Following the conventionally powered Kitty Hawk-class carriers and the one-off nuclear carrier USS Enterprise, the Nimitz was the first of its class and the template for the 10 Nimitz-class ships that served in the Navy.

“Wherever the United States ship Nimitz shows her flag, she will be seen as we see her now, as a solid symbol of United States strength,” said then-President Gerald R. Ford at the ship’s christening in 1975.

A black-and-white, 1940s-era portrait of a Navy officer in dress uniform, seen from the chest up.

Navy Adm. Chester Nimitz, the World War II Pacific Theater leader whose name was given to the first ship and class of Nimitz-class aircraft carriers. (U.S. Navy)

A black-and-white, 1970s-era photo of two military aircraft flying above an aircraft carrier sailing in open water below.

A Soviet Tu-95 “Bear” long range reconnaissance plane is shadowed by a Navy F-4 Phantom as they fly above the USS Nimitz in 1976. (U.S. Navy)

That role will now shift to ships named after the president — the Gerald R. Ford aircraft carriers.

The first of the new carriers, the USS Gerald R. Ford, is serving with the Navy off the eastern coast of South America.

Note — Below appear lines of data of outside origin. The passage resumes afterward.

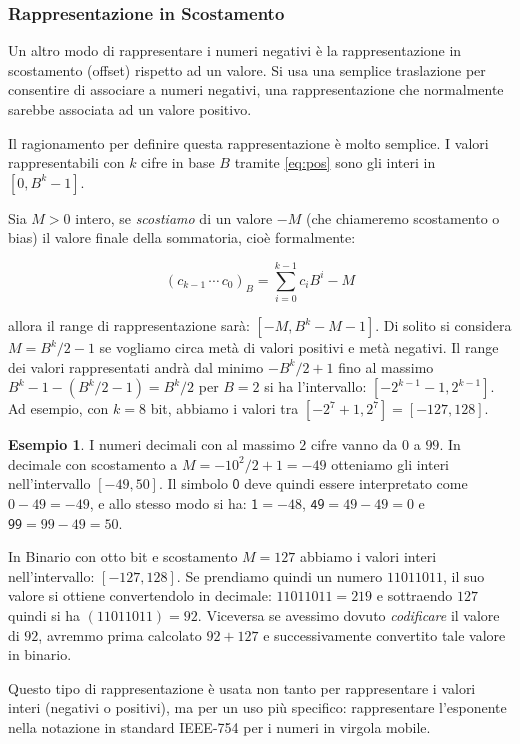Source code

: \documentclass[a4paper]{book}
\theoremstyle{definition}
\newtheorem{ex}{Esempio}
\begin{document}
\subsubsection{Rappresentazione in Scostamento}

Un altro modo di rappresentare i numeri negativi è la rappresentazione in scostamento (offset) rispetto ad un valore. Si usa una semplice traslazione
per consentire di associare a numeri negativi, una rappresentazione che normalmente sarebbe associata ad un valore positivo.
 
Il ragionamento per definire questa rappresentazione è molto semplice. I valori
rappresentabili con $k$ cifre in base $B$ tramite \eqref{eq:pos} sono gli interi in $[0,B^k-1]$. 

Sia $M > 0$ intero, se \emph{scostiamo} di un valore $-M$ (che chiameremo scostamento o bias) il valore finale della sommatoria, cioè formalmente:

\[ (c_{k-1}\,\cdots\,c_{0})_B = \sum_{i=0}^{k-1} c_iB^i - M \] 

\noindent allora il range di rappresentazione sarà: $[-M,B^k-M-1]$. Di solito
si considera $M = B^k/2-1$ se vogliamo circa metà di valori positivi e metà negativi. Il range dei valori rappresentati andrà dal minimo $-B^k/2+1$ fino al massimo $B^k-1-(B^k/2-1) = B^k/2$ per $B=2$ si ha l'intervallo: $[-2^{k-1}-1,2^{k-1}]$. Ad esempio, con $k = 8$ bit, abbiamo i valori tra $[-2^7+1,2^7] = [-127,128]$.

\begin{ex} I numeri decimali con al massimo $2$ cifre vanno da $0$ a $99$. In decimale con scostamento a $M = -10^2/2 + 1 = -49$ otteniamo gli interi nell'intervallo $[-49,50]$. Il simbolo $\mathsf 0$ deve quindi essere interpretato come $0-49 = -49$, e allo stesso modo si ha: $\mathsf{1} = -48$, $\mathsf{49} = 49 - 49 = 0$ e $\mathsf{99} = 99 - 49 = 50$.

In Binario con otto bit e scostamento $M = 127$ abbiamo i valori interi nell'intervallo: $[-127,128]$. Se prendiamo quindi un numero $11011011$, il suo valore si ottiene convertendolo in decimale:
$11011011 = 219$ e sottraendo $127$ quindi si ha $(11011011) = 92$. Viceversa se avessimo dovuto \emph{codificare} il valore di $92$, avremmo prima calcolato $92+127$ e successivamente convertito tale valore in binario.
\end{ex}	

Questo tipo di rappresentazione è usata non tanto per rappresentare i valori interi (negativi o positivi), ma per un uso più specifico: rappresentare l'esponente nella notazione in standard \textrm{IEEE-754} per i numeri in virgola mobile.
\end{document}
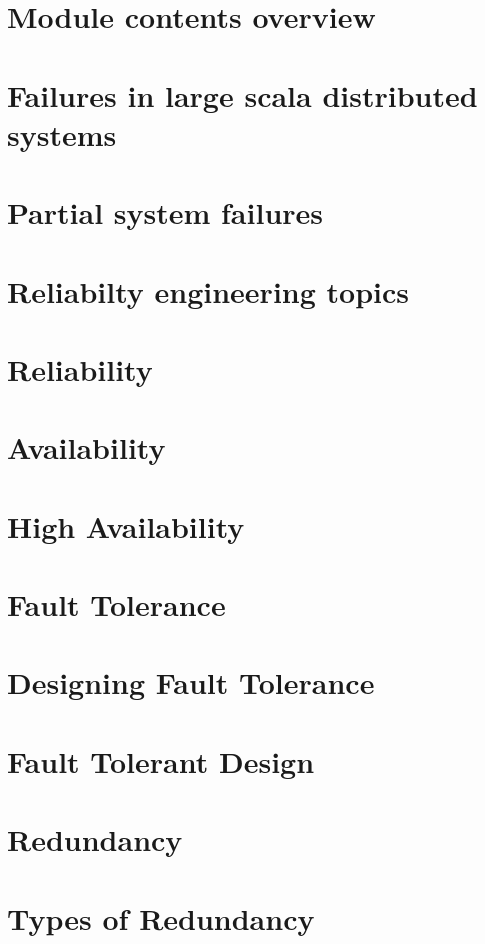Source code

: \documentclass[11pt]{article}
\begin{document}
\section{Module contents overview}

\section{Failures in large scala distributed systems}

\section{Partial system failures}

\section{Reliabilty engineering topics}

\section{Reliability}

\section{Availability}

\section{High Availability}

\section{Fault Tolerance}

\section{Designing Fault Tolerance}

\section{Fault Tolerant Design}

\section{Redundancy}

\section{Types of Redundancy}
\end{document}
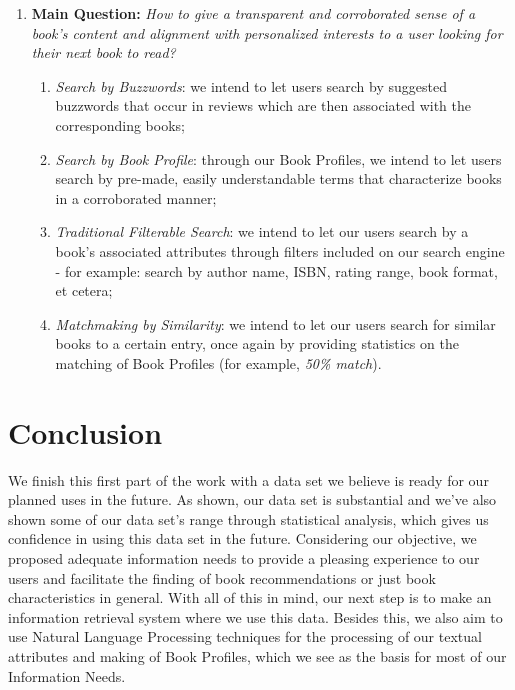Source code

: \documentclass[conference]{IEEEtran}
\begin{document}
    \begin{enumerate}
        \item \textbf{Main Question:} \textit{How to give a transparent and corroborated sense of a book's content and alignment with personalized interests to a user looking for their next book to read?}
    \begin{enumerate}
        \item \textit{Search by Buzzwords}: we intend to let users search by suggested buzzwords that occur in reviews which are then associated with the corresponding books; 
        \item \textit{Search by Book Profile}: through our Book Profiles, we intend to let users search by pre-made, easily understandable terms that characterize books in a corroborated manner;
        \item \textit{Traditional Filterable Search}: we intend to let our users search by a book's associated attributes through filters included on our search engine - for example: search by author name, ISBN, rating range, book format, et cetera;
        \item \textit{Matchmaking by Similarity}: we intend to let our users search for similar books to a certain entry, once again by providing statistics on the matching of Book Profiles (for example, \textit{50\% match}).
    \end{enumerate}
\end{enumerate}

\section{Conclusion}
We finish this first part of the work with a data set we believe is ready for our planned uses in the future. As shown, our data set is substantial and we've also shown some of our data set's range through statistical analysis, which gives us confidence in using this data set in the future. \newline
Considering our objective, we proposed adequate information needs to provide a pleasing experience to our users and facilitate the finding of book recommendations or just book characteristics in general. \newline
With all of this in mind, our next step is to make an information retrieval system where we use this data. Besides this, we also aim to use Natural Language Processing techniques for the processing of our textual attributes and making of Book Profiles, which we see as the basis for most of our Information Needs.




\end{document}
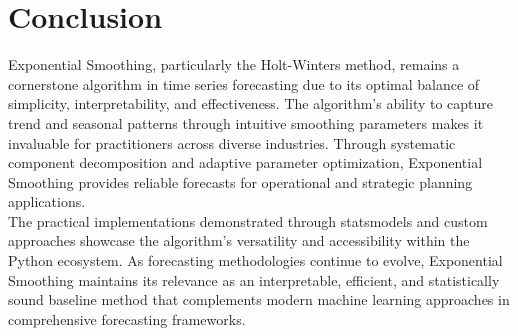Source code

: \section{Conclusion}
\label{sec:conclusion}

Exponential Smoothing, particularly the Holt-Winters method, remains a cornerstone algorithm in time series forecasting due to its optimal balance of simplicity, interpretability, and effectiveness. The algorithm's ability to capture trend and seasonal patterns through intuitive smoothing parameters makes it invaluable for practitioners across diverse industries. Through systematic component decomposition and adaptive parameter optimization, Exponential Smoothing provides reliable forecasts for operational and strategic planning applications.\\

The practical implementations demonstrated through statsmodels and custom approaches showcase the algorithm's versatility and accessibility within the Python ecosystem. As forecasting methodologies continue to evolve, Exponential Smoothing maintains its relevance as an interpretable, efficient, and statistically sound baseline method that complements modern machine learning approaches in comprehensive forecasting frameworks.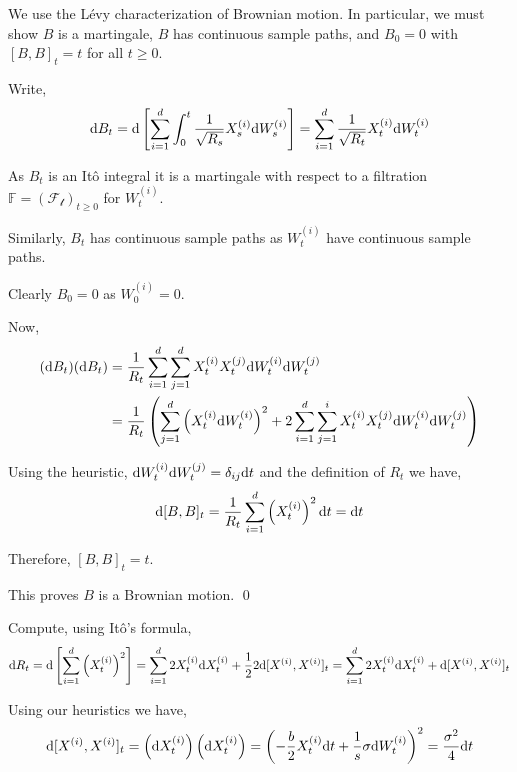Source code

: \begin{solution}[Solution]
We use the  L\'evy characterization of Brownian motion. In particular, we must show \( B \) is a martingale, \( B \) has continuous sample paths, and \( B_0 = 0 \) with \( [B,B]_t = t \) for all \( t\geq 0 \).

Write,
\begin{align*}
    \mathrm{d} B_t = \mathrm{d} \left[ \sum_{i=1}^{d} \int_{0}^{t} \dfrac{1}{\sqrt{R_s}}X_s^{(i)} \mathrm{d} W_s^{(i)} \right] = \sum_{i=1}^{d} \dfrac{1}{\sqrt{R_t}}X_t^{(i)} \mathrm{d} W_t^{(i)}
\end{align*}


As \( B_t \) is an It\^o integral it is a martingale with respect to a filtration \( \mathbb{F} = ( \mathcal{F_t} )_{t\geq 0} \) for \( W_t^{(i)} \).

Similarly, \( B_t \) has continuous sample paths as \( W_t^{(i)} \) have continuous sample paths.

Clearly \( B_0 = 0 \) as \( W_0^{(i)} = 0 \).

Now, 
\begin{align*}
    (\mathrm{d} B_t)(\mathrm{d} B_t) &= \dfrac{1}{R_t} \sum_{i=1}^{d}\sum_{j=1}^{d}X_t^{(i)}X_t^{(j)} \mathrm{d} W_t^{(i)} \mathrm{d} W_t^{(j)} \\
    &= \dfrac{1}{R_t} \left( \sum_{j=1}^{d} \left(X_t^{(i)} \mathrm{d} W_t^{(i)}\right)^2  + 2\sum_{i=1}^{d}\sum_{j=1}^{i} X_t^{(i)}X_t^{(j)} \mathrm{d} W_t^{(i)} \mathrm{d} W_t^{(j)} \right) 
\end{align*}

Using the heuristic, \( \mathrm{d} W_t^{(i)} \mathrm{d} W_t^{(j)} = \delta_{ij} \mathrm{d} t \) and the definition of \( R_t \) we have,
\begin{align*}
    \mathrm{d}[B,B]_t = \dfrac{1}{R_t} \sum_{i=1}^{d} \left( X_t^{(i)} \right)^2 \mathrm{d} t = \mathrm{d} t
\end{align*}

Therefore, \( [B,B]_t = t \).

This proves \( B \) is a Brownian motion. \qed

Compute, using It\^o's formula,
\begin{align*}
    \mathrm{d} R_t 
    = \mathrm{d} \left[ \sum_{i=1}^{d} \left( X_t^{(i)} \right)^2 \right]
    = \sum_{i=1}^{d} 2 X_t^{(i)} \mathrm{d} X_t^{(i)} + \frac{1}{2} 2 \mathrm{d} [X^{(i)},X^{(i)}] _t 
    = \sum_{i=1}^{d} 2X_t^{(i)} \mathrm{d} X_t^{(i)} + \mathrm{d}[X^{(i)},X^{(i)}]_t
\end{align*}

Using our heuristics we have,
\begin{align*}
    \mathrm{d}[X^{(i)},X^{(i)}]_t = \left( \mathrm{d} X_t^{(i)} \right) \left(\mathrm{d} X_t^{(i)} \right) 
    = \left( -\dfrac{b}{2} X_t^{(i)} \mathrm{d} t + \dfrac{1}{s}\sigma \mathrm{d} W_t^{(i)} \right)^2 
    = \dfrac{\sigma^2}{4} \mathrm{d} t
\end{align*}


\end{solution}
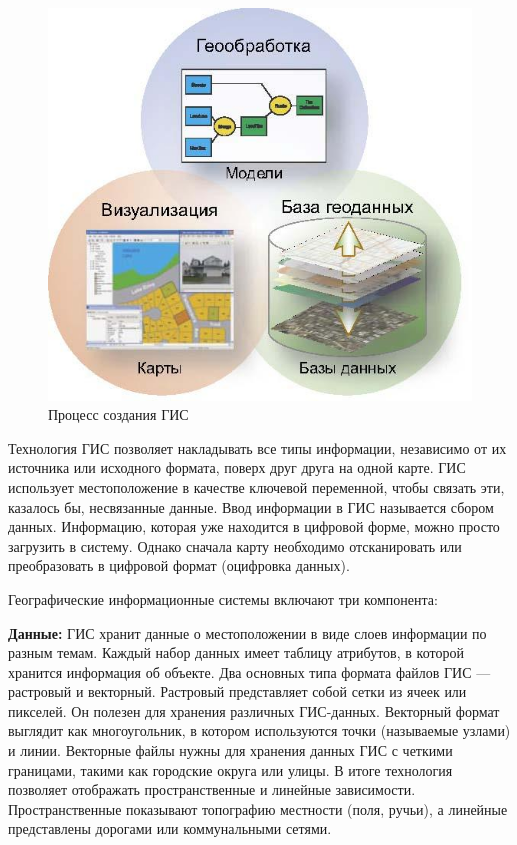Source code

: \documentclass[732,14pt,final]{studrep}
\begin{document}
\begin{center}
  \begin{figure}[htp]
	\centering
	\includegraphics[width=0.7\linewidth]{pics/image15.png}
    \caption{Процесс создания ГИС}
    \label{fig:gis-design-process}
  \end{figure}
\end{center}

Технология ГИС позволяет накладывать все типы информации, независимо от их источника или исходного формата, поверх друг друга на одной карте. ГИС использует местоположение в качестве ключевой переменной, чтобы связать эти, казалось бы, несвязанные данные.
Ввод информации в ГИС называется сбором данных. Информацию, которая уже находится в цифровой форме, можно просто загрузить в систему. Однако сначала карту необходимо отсканировать или преобразовать в цифровой формат (оцифровка данных).

Географические информационные системы включают три компонента:

\textbf{Данные:} ГИС хранит данные о местоположении в виде слоев информации по разным темам. Каждый набор данных имеет таблицу атрибутов, в которой хранится информация об объекте. Два основных типа формата файлов ГИС — растровый и векторный. Растровый представляет собой сетки из ячеек или пикселей. Он полезен для хранения различных ГИС-данных. Векторный формат выглядит как многоугольник, в котором используются точки (называемые узлами) и линии. Векторные файлы нужны для хранения данных ГИС с четкими границами, такими как городские округа или улицы. В итоге технология позволяет отображать пространственные и линейные зависимости. Пространственные показывают топографию местности (поля, ручьи), а линейные представлены дорогами или коммунальными сетями.
\end{document}
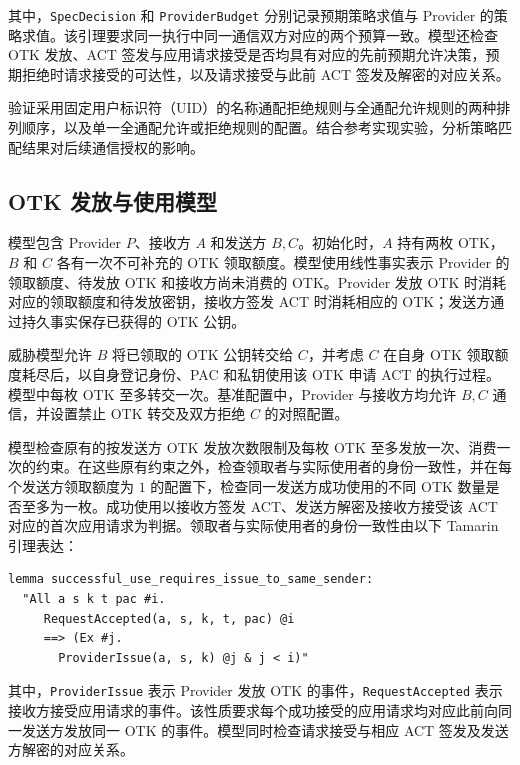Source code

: 其中，\texttt{SpecDecision} 和 \texttt{ProviderBudget} 分别记录预期策略求值与 Provider 的策略求值。该引理要求同一执行中同一通信双方对应的两个预算一致。模型还检查 OTK 发放、ACT 签发与应用请求接受是否均具有对应的先前预期允许决策，预期拒绝时请求接受的可达性，以及请求接受与此前 ACT 签发及解密的对应关系。

验证采用固定用户标识符（UID）的名称通配拒绝规则与全通配允许规则的两种排列顺序，以及单一全通配允许或拒绝规则的配置。结合参考实现实验，分析策略匹配结果对后续通信授权的影响。

\subsection{OTK 发放与使用模型}
\label{subsec:otk-issuance-use-model}

模型包含 Provider $P$、接收方 $A$ 和发送方 $B,C$。初始化时，$A$ 持有两枚 OTK，$B$ 和 $C$ 各有一次不可补充的 OTK 领取额度。模型使用线性事实表示 Provider 的领取额度、待发放 OTK 和接收方尚未消费的 OTK。Provider 发放 OTK 时消耗对应的领取额度和待发放密钥，接收方签发 ACT 时消耗相应的 OTK；发送方通过持久事实保存已获得的 OTK 公钥。

威胁模型允许 $B$ 将已领取的 OTK 公钥转交给 $C$，并考虑 $C$ 在自身 OTK 领取额度耗尽后，以自身登记身份、PAC 和私钥使用该 OTK 申请 ACT 的执行过程。模型中每枚 OTK 至多转交一次。基准配置中，Provider 与接收方均允许 $B,C$ 通信，并设置禁止 OTK 转交及双方拒绝 $C$ 的对照配置。

模型检查原有的按发送方 OTK 发放次数限制及每枚 OTK 至多发放一次、消费一次的约束。在这些原有约束之外，检查领取者与实际使用者的身份一致性，并在每个发送方领取额度为 $1$ 的配置下，检查同一发送方成功使用的不同 OTK 数量是否至多为一枚。成功使用以接收方签发 ACT、发送方解密及接收方接受该 ACT 对应的首次应用请求为判据。领取者与实际使用者的身份一致性由以下 Tamarin 引理表达：

\begingroup
\renewcommand{\verbatimsize}{\footnotesize}
\setlength{\verbatimbaselineskip}{10pt}
\noindent\begin{minipage}{\linewidth}
\begin{verbatim}
lemma successful_use_requires_issue_to_same_sender:
  "All a s k t pac #i.
     RequestAccepted(a, s, k, t, pac) @i
     ==> (Ex #j.
       ProviderIssue(a, s, k) @j & j < i)"
\end{verbatim}
\end{minipage}
\endgroup

其中，\texttt{ProviderIssue} 表示 Provider 发放 OTK 的事件，\texttt{RequestAccepted} 表示接收方接受应用请求的事件。该性质要求每个成功接受的应用请求均对应此前向同一发送方发放同一 OTK 的事件。模型同时检查请求接受与相应 ACT 签发及发送方解密的对应关系。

The second, the USS John F. Kennedy expected to be commissioned next year, will take the Nimitz’s place in the fleet and in its home port of Bremerton.

The Navy has announced the Nimitz has orders to depart Naval Base Kitsap early next year and head south. Too large to pass through the Panama Canal, the Nimitz will follow the Strait of Magellan and go around Cape Horn at the tip of South America. The carrier will then head to Naval Station Norfolk in Virginia, where it is scheduled to arrive before May 2026.

If all goes as planned, Nimitz will retire. It’s to be decommissioned, defueled and deactivated. To date, the Navy has not found a way to turn a nuclear-powered ship into a museum ship without risking radioactive contamination.

Barring a breakthrough on dealing with remnants of its nuclear heart, Nimitz is bound for the scrap yard and its reactor compartments to a strategic depository.